British Foreign Secretary Liz Truss warned Saturday that peace talks to end the conflict could be a “smokescreen” for more extreme Russian military maneuvers.
“I’m very skeptical,” Truss told The Times newspaper in an interview. “What we’ve seen is an attempt to create space for the Russians to regroup. Their invasion isn’t going according to plan… I fear the negotiation is yet another attempt to create a diversion and create a smokescreen. I don’t think we’re yet at a point for negotiation.”
Truss echoed comments by British intelligence that Putin could turn to “more and more extreme actions,” noting “appalling atrocities already.”

British Chief of Defense Intelligence Jim Hockenhull said on Friday that “the Kremlin has so far failed to achieve its original objectives. It has been surprised by the scale and ferocity of Ukrainian resistance and has been bedeviled with problems of its own making.
“Russia is now pursuing a strategy of attrition. This will involve the reckless and indiscriminate use of firepower. This will result in increased civilian casualties, destruction of Ukrainian infrastructure, and intensify the humanitarian crisis,” he added.
US Defense Secretary Lloyd Austin, during a Saturday visit to NATO ally Bulgaria, said the Russian invasion had “stalled on a number of fronts,” but the US had not yet seen signs that Putin was deploying additional forces.
Around Ukraine, hospitals, schools, and buildings where people sought safety have been attacked.
At least 130 people survived the Wednesday bombing of a Mariupol theater that was being used as a shelter, but another 1,300 were believed to be still inside, Ludmyla Denisova, the Ukrainian Parliament’s human rights commissioner, said Friday.

“We pray that they will all be alive, but so far there is no information about them,” Denisova told Ukrainian television.
Satellite images on Friday from Maxar Technologies showed a long line of cars leaving Mariupol as people tried to evacuate. Zelensky said more than 9,000 people were able to leave in the past day along a route that leads 227 kilometers (141 miles) away to the city of Zaporizhzhia.
The governor of the Zaporizhzhia region, Oleksandr Starukh, announced a 38-hour curfew in the southeastern city after two missile strikes on its suburbs killed nine people Friday.

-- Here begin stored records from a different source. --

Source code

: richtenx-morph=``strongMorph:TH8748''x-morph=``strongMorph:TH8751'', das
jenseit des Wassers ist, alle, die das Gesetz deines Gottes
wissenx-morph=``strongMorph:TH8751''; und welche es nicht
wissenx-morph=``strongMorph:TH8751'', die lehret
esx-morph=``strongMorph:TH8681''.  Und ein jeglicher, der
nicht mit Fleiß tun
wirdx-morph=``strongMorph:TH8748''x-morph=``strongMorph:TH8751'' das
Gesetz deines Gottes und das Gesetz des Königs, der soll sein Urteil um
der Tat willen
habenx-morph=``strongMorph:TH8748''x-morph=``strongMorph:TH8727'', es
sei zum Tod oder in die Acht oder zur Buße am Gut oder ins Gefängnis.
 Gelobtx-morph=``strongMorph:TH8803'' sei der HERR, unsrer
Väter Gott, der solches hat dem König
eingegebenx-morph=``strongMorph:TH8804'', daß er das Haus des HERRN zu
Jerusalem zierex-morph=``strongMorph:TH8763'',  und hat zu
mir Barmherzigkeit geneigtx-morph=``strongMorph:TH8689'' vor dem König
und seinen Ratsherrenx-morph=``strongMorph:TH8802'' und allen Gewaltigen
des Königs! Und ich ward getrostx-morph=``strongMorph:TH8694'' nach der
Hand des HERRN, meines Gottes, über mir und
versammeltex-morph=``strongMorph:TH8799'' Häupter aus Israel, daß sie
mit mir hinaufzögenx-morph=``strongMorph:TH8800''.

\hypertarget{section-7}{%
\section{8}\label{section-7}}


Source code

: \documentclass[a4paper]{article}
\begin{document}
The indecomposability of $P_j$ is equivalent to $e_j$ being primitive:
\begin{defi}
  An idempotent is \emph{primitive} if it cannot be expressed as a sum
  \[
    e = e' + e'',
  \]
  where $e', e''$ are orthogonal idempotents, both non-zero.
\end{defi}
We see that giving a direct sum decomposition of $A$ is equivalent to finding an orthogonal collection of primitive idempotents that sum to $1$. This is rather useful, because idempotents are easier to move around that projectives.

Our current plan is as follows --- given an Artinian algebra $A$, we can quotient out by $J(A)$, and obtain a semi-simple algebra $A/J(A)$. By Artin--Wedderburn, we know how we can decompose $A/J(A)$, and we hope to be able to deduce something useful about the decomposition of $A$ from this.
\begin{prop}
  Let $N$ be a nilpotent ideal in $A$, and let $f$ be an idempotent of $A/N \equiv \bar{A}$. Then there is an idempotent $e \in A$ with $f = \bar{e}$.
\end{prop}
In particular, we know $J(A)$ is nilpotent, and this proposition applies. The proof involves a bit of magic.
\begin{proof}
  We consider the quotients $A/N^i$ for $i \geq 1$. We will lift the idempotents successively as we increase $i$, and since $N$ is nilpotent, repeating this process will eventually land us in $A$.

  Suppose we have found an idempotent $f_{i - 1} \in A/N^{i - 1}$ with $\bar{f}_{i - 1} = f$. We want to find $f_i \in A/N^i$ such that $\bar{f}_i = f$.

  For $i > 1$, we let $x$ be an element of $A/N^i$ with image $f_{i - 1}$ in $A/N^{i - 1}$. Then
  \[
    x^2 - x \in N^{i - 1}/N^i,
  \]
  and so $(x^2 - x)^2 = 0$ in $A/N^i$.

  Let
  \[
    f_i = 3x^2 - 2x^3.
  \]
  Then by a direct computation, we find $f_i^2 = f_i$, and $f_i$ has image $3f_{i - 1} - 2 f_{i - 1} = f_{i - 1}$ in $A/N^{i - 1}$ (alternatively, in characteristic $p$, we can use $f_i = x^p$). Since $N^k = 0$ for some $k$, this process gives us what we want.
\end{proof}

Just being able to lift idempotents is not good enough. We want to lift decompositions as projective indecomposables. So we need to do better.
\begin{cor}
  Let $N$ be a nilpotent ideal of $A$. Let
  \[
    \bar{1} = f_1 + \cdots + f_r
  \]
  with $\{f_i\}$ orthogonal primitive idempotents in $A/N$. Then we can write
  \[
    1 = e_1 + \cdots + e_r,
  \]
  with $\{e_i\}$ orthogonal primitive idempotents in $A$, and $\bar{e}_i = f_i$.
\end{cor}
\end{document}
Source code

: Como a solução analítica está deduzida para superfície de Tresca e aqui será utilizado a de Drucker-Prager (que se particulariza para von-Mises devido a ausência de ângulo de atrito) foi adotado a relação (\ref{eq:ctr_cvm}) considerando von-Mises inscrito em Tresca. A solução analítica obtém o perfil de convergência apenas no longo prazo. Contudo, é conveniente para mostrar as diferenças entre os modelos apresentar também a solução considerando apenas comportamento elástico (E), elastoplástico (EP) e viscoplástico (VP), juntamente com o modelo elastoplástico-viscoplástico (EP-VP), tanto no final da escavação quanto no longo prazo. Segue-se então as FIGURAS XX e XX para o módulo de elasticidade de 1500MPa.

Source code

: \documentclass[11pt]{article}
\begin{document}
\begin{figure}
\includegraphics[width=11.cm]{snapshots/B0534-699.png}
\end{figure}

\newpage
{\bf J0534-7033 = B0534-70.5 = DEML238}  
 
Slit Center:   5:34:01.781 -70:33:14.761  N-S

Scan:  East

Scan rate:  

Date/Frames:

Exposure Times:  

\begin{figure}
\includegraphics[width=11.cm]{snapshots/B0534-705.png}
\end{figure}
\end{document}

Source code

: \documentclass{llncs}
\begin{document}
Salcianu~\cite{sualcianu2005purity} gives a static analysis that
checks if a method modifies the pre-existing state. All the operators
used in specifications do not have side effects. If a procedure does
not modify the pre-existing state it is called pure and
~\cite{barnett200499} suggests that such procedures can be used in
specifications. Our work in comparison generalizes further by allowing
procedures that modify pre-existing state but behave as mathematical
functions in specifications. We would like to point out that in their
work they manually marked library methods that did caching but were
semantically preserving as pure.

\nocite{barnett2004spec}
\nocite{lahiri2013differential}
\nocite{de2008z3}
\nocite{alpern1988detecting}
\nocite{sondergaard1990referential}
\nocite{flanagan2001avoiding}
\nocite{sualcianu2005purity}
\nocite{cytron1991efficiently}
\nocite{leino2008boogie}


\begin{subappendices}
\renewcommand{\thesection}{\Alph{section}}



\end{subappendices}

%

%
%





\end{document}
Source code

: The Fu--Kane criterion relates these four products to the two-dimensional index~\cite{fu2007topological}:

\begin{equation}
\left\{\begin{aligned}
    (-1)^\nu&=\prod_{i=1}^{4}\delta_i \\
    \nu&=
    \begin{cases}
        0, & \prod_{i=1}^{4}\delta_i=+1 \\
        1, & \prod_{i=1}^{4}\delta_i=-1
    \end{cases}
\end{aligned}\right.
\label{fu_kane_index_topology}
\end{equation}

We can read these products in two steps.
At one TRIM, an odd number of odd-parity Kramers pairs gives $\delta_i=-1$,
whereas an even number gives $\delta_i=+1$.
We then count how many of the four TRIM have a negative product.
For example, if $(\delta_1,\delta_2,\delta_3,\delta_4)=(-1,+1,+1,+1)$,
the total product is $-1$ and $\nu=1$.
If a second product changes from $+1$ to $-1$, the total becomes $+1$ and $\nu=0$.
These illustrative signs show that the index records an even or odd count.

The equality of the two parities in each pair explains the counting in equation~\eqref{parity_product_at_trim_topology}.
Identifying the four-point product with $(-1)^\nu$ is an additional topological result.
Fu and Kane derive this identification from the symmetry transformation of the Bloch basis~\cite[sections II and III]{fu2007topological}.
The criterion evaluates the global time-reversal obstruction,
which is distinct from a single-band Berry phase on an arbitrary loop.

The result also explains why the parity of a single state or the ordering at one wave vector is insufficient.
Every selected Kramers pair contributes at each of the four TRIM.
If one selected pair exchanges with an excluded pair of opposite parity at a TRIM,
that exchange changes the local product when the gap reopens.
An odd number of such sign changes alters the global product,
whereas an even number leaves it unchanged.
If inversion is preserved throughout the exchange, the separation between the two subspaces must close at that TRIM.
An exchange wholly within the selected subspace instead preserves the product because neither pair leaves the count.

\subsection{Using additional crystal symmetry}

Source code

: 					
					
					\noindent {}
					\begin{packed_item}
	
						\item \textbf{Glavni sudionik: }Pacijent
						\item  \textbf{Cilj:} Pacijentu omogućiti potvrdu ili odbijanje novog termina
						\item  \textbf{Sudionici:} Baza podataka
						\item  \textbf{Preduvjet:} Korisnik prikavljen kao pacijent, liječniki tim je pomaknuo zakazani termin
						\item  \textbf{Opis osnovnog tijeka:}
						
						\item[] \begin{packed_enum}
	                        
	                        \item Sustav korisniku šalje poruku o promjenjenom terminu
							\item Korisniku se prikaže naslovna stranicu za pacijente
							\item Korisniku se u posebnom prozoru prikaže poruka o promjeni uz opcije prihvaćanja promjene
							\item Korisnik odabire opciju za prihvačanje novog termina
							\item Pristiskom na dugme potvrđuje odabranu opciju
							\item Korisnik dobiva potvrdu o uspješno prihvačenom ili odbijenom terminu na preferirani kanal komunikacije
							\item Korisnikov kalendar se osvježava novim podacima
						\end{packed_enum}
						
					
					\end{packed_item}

The Russian forces fired at eight cities and villages in the eastern Donetsk region in the past 24 hours, including Mariupol, Ukraine’s National Police said in a statement Saturday.
The attacks with rockets and heavy artillery killed and wounded dozens of civilians, and damaged at least 37 residential buildings and facilities, including a school, a museum, and a shopping center, it said.
In a show of defiance against the Russian invasion, Kyiv residents gathered in the sunshine Friday to arrange some 1.5 million tulips in the shape of Ukraine’s coat of arms in a central square. They said the flowers would be distributed in hospitals later to cheer up patients.
“We are continuing to live our lives as we do in peaceful times,” Oleksandr Malykhin, one of the participating residents. “Children and grandchildren must be happy for the coming of spring, to breathe freely. We feel confident and we are not afraid.”